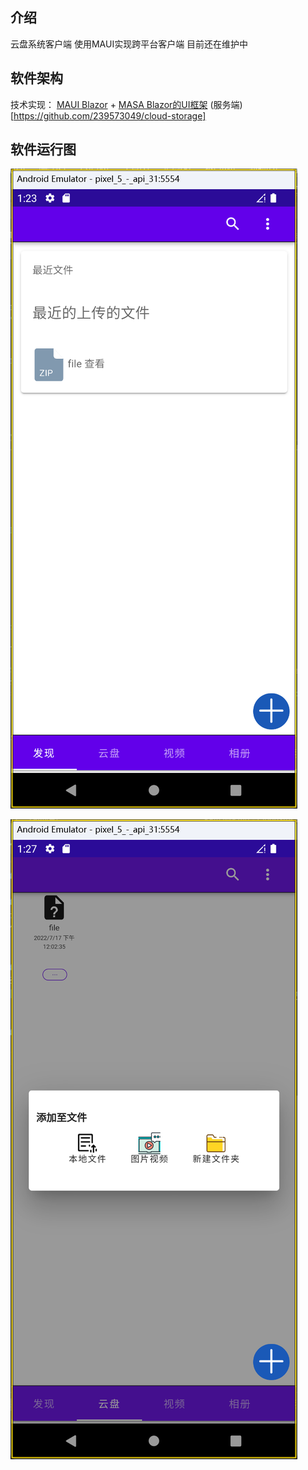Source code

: ## 介绍
云盘系统客户端
使用MAUI实现跨平台客户端
目前还在维护中

## 软件架构
技术实现：
[MAUI Blazor](https://docs.microsoft.com/zh-cn/dotnet/maui/what-is-maui) + [MASA Blazor的UI框架](https://masa-blazor-docs-dev.lonsid.cn/)
(服务端)[https://github.com/239573049/cloud-storage]

## 软件运行图

![Android图](src/imgs/android-home.png)

![Android图](src/imgs/android-cloud.png)

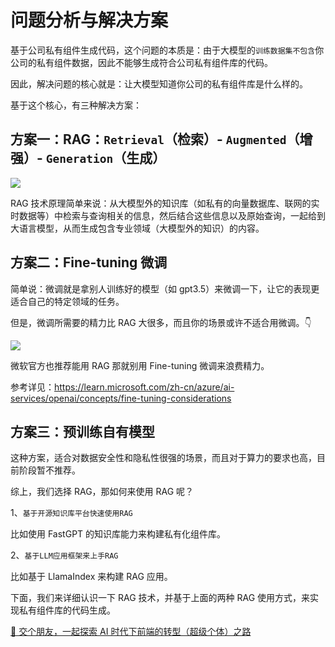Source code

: # 问题分析与解决方案

基于公司私有组件生成代码，这个问题的本质是：由于大模型的`训练数据集不包含`你公司的私有组件数据，因此不能够生成符合公司私有组件库的代码。

因此，解决问题的核心就是：让大模型知道你公司的私有组件库是什么样的。

基于这个核心，有三种解决方案：

## 方案一：RAG：`Retrieval`（检索）- `Augmented`（增强）- `Generation`（生成）

![](https://lvjishupai.oss-cn-beijing.aliyuncs.com/20240728113808.png)

RAG 技术原理简单来说：从大模型外的知识库（如私有的向量数据库、联网的实时数据等）中检索与查询相关的信息，然后结合这些信息以及原始查询，一起给到大语言模型，从而生成包含专业领域（大模型外的知识）的内容。

## 方案二：Fine-tuning 微调

简单说：微调就是拿别人训练好的模型（如 gpt3.5）来微调一下，让它的表现更适合自己的特定领域的任务。

但是，微调所需要的精力比 RAG 大很多，而且你的场景或许不适合用微调。👇

![](https://lvjishupai.oss-cn-beijing.aliyuncs.com/20240430173027.png)

微软官方也推荐能用 RAG 那就别用 Fine-tuning 微调来浪费精力。

参考详见：<https://learn.microsoft.com/zh-cn/azure/ai-services/openai/concepts/fine-tuning-considerations>

## 方案三：预训练自有模型

这种方案，适合对数据安全性和隐私性很强的场景，而且对于算力的要求也高，目前阶段暂不推荐。

综上，我们选择 RAG，那如何来使用 RAG 呢？

1、`基于开源知识库平台快速使用RAG`

比如使用 FastGPT 的知识库能力来构建私有化组件库。

2、`基于LLM应用框架来上手RAG`

比如基于 LlamaIndex 来构建 RAG 应用。

下面，我们来详细认识一下 RAG 技术，并基于上面的两种 RAG 使用方式，来实现私有组件库的代码生成。

[👬 交个朋友，一起探索 AI 时代下前端的转型（超级个体）之路](/me)
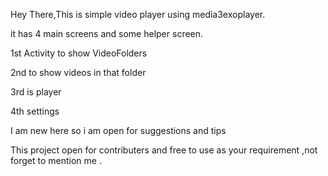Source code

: Hey There,This is simple video player using media3exoplayer.

it has 4 main screens and some helper screen.

1st Activity to show VideoFolders

2nd to show videos in that folder

3rd is player

4th settings

I am new here so i am open for suggestions and tips

This project open for contributers and free to use as your requirement ,not forget to mention me .
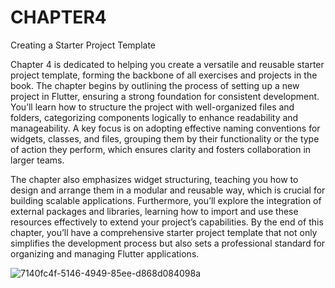 # CHAPTER4
Creating a Starter 
Project Template

Chapter 4 is dedicated to helping you create a versatile and reusable starter project template, forming the backbone of all exercises and projects in the book. The chapter begins by outlining the process of setting up a new project in Flutter, ensuring a strong foundation for consistent development. You’ll learn how to structure the project with well-organized files and folders, categorizing components logically to enhance readability and manageability. A key focus is on adopting effective naming conventions for widgets, classes, and files, grouping them by their functionality or the type of action they perform, which ensures clarity and fosters collaboration in larger teams.

The chapter also emphasizes widget structuring, teaching you how to design and arrange them in a modular and reusable way, which is crucial for building scalable applications. Furthermore, you’ll explore the integration of external packages and libraries, learning how to import and use these resources effectively to extend your project’s capabilities. By the end of this chapter, you’ll have a comprehensive starter project template that not only simplifies the development process but also sets a professional standard for organizing and managing Flutter applications.

![7140fc4f-5146-4949-85ee-d868d084098a](https://github.com/user-attachments/assets/8b839677-0ce0-4b81-b4d4-a9251b661eb1)


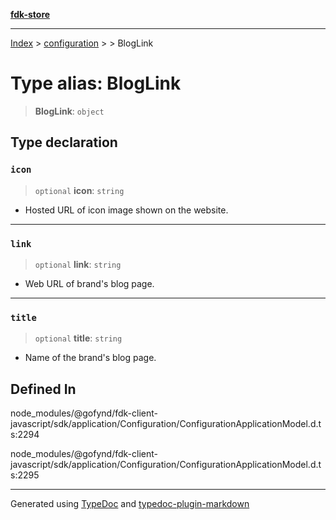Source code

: [**fdk-store**](../../../README.md)
***

[Index](../../../API.md) > [configuration](../../README.md) > [<internal>](../README.md) > BlogLink

# Type alias: BlogLink

> **BlogLink**: `object`

## Type declaration

### `icon`

> `optional` **icon**: `string`

- Hosted URL of icon image shown on the website.

***

### `link`

> `optional` **link**: `string`

- Web URL of brand's blog page.

***

### `title`

> `optional` **title**: `string`

- Name of the brand's blog page.

## Defined In

node\_modules/@gofynd/fdk-client-javascript/sdk/application/Configuration/ConfigurationApplicationModel.d.ts:2294

node\_modules/@gofynd/fdk-client-javascript/sdk/application/Configuration/ConfigurationApplicationModel.d.ts:2295

***
Generated using [TypeDoc](https://typedoc.org/) and [typedoc-plugin-markdown](https://www.npmjs.com/package/typedoc-plugin-markdown)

## [What is needed]
The expected output is the complete listing, word for word, without any picture.

## [Output]
Source code

: ## 介绍
云盘系统客户端
使用MAUI实现跨平台客户端
目前还在维护中

## 软件架构
技术实现：
[MAUI Blazor](https://docs.microsoft.com/zh-cn/dotnet/maui/what-is-maui) + [MASA Blazor的UI框架](https://masa-blazor-docs-dev.lonsid.cn/)
(服务端)[https://github.com/239573049/cloud-storage]

## 软件运行图

![Android图](src/imgs/android-home.png)

![Android图](src/imgs/android-cloud.png)

Source code

: # 问题分析与解决方案

基于公司私有组件生成代码，这个问题的本质是：由于大模型的`训练数据集不包含`你公司的私有组件数据，因此不能够生成符合公司私有组件库的代码。

因此，解决问题的核心就是：让大模型知道你公司的私有组件库是什么样的。

基于这个核心，有三种解决方案：

## 方案一：RAG：`Retrieval`（检索）- `Augmented`（增强）- `Generation`（生成）

![](https://lvjishupai.oss-cn-beijing.aliyuncs.com/20240728113808.png)

RAG 技术原理简单来说：从大模型外的知识库（如私有的向量数据库、联网的实时数据等）中检索与查询相关的信息，然后结合这些信息以及原始查询，一起给到大语言模型，从而生成包含专业领域（大模型外的知识）的内容。

## 方案二：Fine-tuning 微调

简单说：微调就是拿别人训练好的模型（如 gpt3.5）来微调一下，让它的表现更适合自己的特定领域的任务。

但是，微调所需要的精力比 RAG 大很多，而且你的场景或许不适合用微调。👇

![](https://lvjishupai.oss-cn-beijing.aliyuncs.com/20240430173027.png)

微软官方也推荐能用 RAG 那就别用 Fine-tuning 微调来浪费精力。

参考详见：<https://learn.microsoft.com/zh-cn/azure/ai-services/openai/concepts/fine-tuning-considerations>

## 方案三：预训练自有模型

这种方案，适合对数据安全性和隐私性很强的场景，而且对于算力的要求也高，目前阶段暂不推荐。

综上，我们选择 RAG，那如何来使用 RAG 呢？

1、`基于开源知识库平台快速使用RAG`

比如使用 FastGPT 的知识库能力来构建私有化组件库。

2、`基于LLM应用框架来上手RAG`

比如基于 LlamaIndex 来构建 RAG 应用。

下面，我们来详细认识一下 RAG 技术，并基于上面的两种 RAG 使用方式，来实现私有组件库的代码生成。

[👬 交个朋友，一起探索 AI 时代下前端的转型（超级个体）之路](/me)
Source code

: Hey There,This is simple video player using media3exoplayer.

it has 4 main screens and some helper screen.

1st Activity to show VideoFolders

2nd to show videos in that folder

3rd is player

4th settings

I am new here so i am open for suggestions and tips

This project open for contributers and free to use as your requirement ,not forget to mention me .
 # CHAPTER4
Creating a Starter 
Project Template

Chapter 4 is dedicated to helping you create a versatile and reusable starter project template, forming the backbone of all exercises and projects in the book. The chapter begins by outlining the process of setting up a new project in Flutter, ensuring a strong foundation for consistent development. You’ll learn how to structure the project with well-organized files and folders, categorizing components logically to enhance readability and manageability. A key focus is on adopting effective naming conventions for widgets, classes, and files, grouping them by their functionality or the type of action they perform, which ensures clarity and fosters collaboration in larger teams.

The chapter also emphasizes widget structuring, teaching you how to design and arrange them in a modular and reusable way, which is crucial for building scalable applications. Furthermore, you’ll explore the integration of external packages and libraries, learning how to import and use these resources effectively to extend your project’s capabilities. By the end of this chapter, you’ll have a comprehensive starter project template that not only simplifies the development process but also sets a professional standard for organizing and managing Flutter applications.

![7140fc4f-5146-4949-85ee-d868d084098a](https://github.com/user-attachments/assets/8b839677-0ce0-4b81-b4d4-a9251b661eb1)


Source code

: [**fdk-store**](../../../README.md)
***

[Index](../../../API.md) > [configuration](../../README.md) > [<internal>](../README.md) > BlogLink

# Type alias: BlogLink

> **BlogLink**: `object`

## Type declaration

### `icon`

> `optional` **icon**: `string`

- Hosted URL of icon image shown on the website.

***

### `link`

> `optional` **link**: `string`

- Web URL of brand's blog page.

***

### `title`

> `optional` **title**: `string`

- Name of the brand's blog page.

## Defined In

node\_modules/@gofynd/fdk-client-javascript/sdk/application/Configuration/ConfigurationApplicationModel.d.ts:2294

node\_modules/@gofynd/fdk-client-javascript/sdk/application/Configuration/ConfigurationApplicationModel.d.ts:2295

***
Generated using [TypeDoc](https://typedoc.org/) and [typedoc-plugin-markdown](https://www.npmjs.com/package/typedoc-plugin-markdown)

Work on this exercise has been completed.